The provision that presents more challenges for the industry relates to compounds presented as synthetic version of botanicals, Mister said, explaining that CRN had “pushed back hard” on that during talks with regulators. He said the inclusion of FDA’s objections was “a little bit of a disappointment, because we thought we had made some strong arguments there.” There are perfectly legitimate synthetic analogs, Mister said, but “for every safe ingredient that I can show you, they are going to show you DMAA or DMBA or a DMPEA that claimed it was from a botanical.”
American Herbal Products Association President Michael McGuffin was also troubled by the language on synthetics. McGuffin said the guidance presents troubling ambiguities. If an ingredient is found in the food supply, it’s permitted, McGuffin points out, offering synthetic caffeine in energy drinks as an example. “Essentially, it sets up a workaround, and do we really want to be in the business of having to identify and engage in workarounds?”
“It doesn’t clean it up,” McGuffin said of the provisions. “It leaves a place where our critics are going to say ‘You’re using a loophole.’”

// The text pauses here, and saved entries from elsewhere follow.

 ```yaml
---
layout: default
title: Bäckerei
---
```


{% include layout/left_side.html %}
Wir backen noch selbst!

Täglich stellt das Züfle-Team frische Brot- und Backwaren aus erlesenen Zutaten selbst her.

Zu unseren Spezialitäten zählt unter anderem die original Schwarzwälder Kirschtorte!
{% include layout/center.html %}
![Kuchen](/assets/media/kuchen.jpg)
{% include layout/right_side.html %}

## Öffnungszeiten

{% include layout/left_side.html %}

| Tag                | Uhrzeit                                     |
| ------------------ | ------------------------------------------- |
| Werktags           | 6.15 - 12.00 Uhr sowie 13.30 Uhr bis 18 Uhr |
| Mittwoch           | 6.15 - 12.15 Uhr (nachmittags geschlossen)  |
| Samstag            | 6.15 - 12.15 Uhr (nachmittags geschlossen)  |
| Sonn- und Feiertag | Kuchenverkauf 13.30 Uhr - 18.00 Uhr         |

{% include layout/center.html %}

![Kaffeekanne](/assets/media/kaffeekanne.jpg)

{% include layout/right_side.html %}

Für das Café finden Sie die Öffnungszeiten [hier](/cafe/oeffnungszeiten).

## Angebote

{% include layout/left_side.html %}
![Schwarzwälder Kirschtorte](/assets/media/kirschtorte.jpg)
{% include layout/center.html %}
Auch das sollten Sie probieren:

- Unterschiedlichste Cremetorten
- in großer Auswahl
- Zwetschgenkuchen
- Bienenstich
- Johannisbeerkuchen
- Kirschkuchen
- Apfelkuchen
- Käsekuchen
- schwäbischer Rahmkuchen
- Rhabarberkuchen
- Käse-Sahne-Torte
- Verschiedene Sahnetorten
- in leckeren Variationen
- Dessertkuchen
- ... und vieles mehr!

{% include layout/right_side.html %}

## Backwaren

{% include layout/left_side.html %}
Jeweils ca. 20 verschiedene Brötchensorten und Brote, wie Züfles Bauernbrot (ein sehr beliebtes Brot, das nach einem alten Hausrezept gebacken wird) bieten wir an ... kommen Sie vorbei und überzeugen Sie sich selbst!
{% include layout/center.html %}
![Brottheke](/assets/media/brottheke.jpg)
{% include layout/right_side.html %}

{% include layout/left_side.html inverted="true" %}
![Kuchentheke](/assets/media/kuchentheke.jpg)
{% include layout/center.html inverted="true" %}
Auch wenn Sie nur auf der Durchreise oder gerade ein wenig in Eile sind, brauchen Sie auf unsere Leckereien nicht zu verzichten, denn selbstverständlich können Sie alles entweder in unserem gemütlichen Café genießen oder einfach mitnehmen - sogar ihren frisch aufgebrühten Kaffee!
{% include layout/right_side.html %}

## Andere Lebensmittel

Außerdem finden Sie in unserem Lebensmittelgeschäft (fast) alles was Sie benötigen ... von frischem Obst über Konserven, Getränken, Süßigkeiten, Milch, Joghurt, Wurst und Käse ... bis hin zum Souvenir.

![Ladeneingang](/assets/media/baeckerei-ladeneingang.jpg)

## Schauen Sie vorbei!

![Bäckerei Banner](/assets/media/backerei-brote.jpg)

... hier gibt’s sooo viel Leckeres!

McGuffin said he was more troubled by language in the guidance’s “Goals” section. The document includes the words “recent concern about the presence of undeclared active ingredients in products marketed as dietary supplements” as justification for the guidance. That, McGuffins says, is unnecessarily inflammatory and refers to companies and ingredients that aren’t really a part of the supplement industry. “The criminals that sell these products, they are not going to say ‘Oh oh no, they are really going to make us submit notification.’ It will have no effect whatsoever. It’s exciting, but it’s kind of grandstanding.”
Outside of companies that were not likely to be compliant, “it nether helps nor hurts any particular company,” McGuffin said. “I think that the small companies aren’t introducing new dietary ingredients. They’re making herbal tinctures,” McGuffin said. The big companies “already know how to do it,” he added.
Mister is more hopeful about the impact. Companies will have a clearer idea of whether or not an NDI is required. “I think it’s a really nice tool that the industry can use,” Mister said. Mister puts the new guidance, along with the newly formed Office of Dietary Supplements, as evidence that the FDA intends to commit to more deliberate enforcement.
For McGuffin, that enforcement and the nature of it will be key to whether the industry sees benefits in the new guidance. Companies are not going to use the NDI guidance if they don’t see advantages, he contended. “The only thing that would lead to an increase in the number of submissions would be a shift in the success rate,” McGuffin said. And if more companies see those successful NDI notifications, they are going to need to see the FDA enforcing against the companies attempting to piggy back on the innovation. “Is FDA going to fine against a company that’s selling a knock-off ingredient? We need that even playing field.”
In the end, the guidance only makes sense if it makes sense financially, he said. “They’ve got to see there is a bottom line return on their investments.”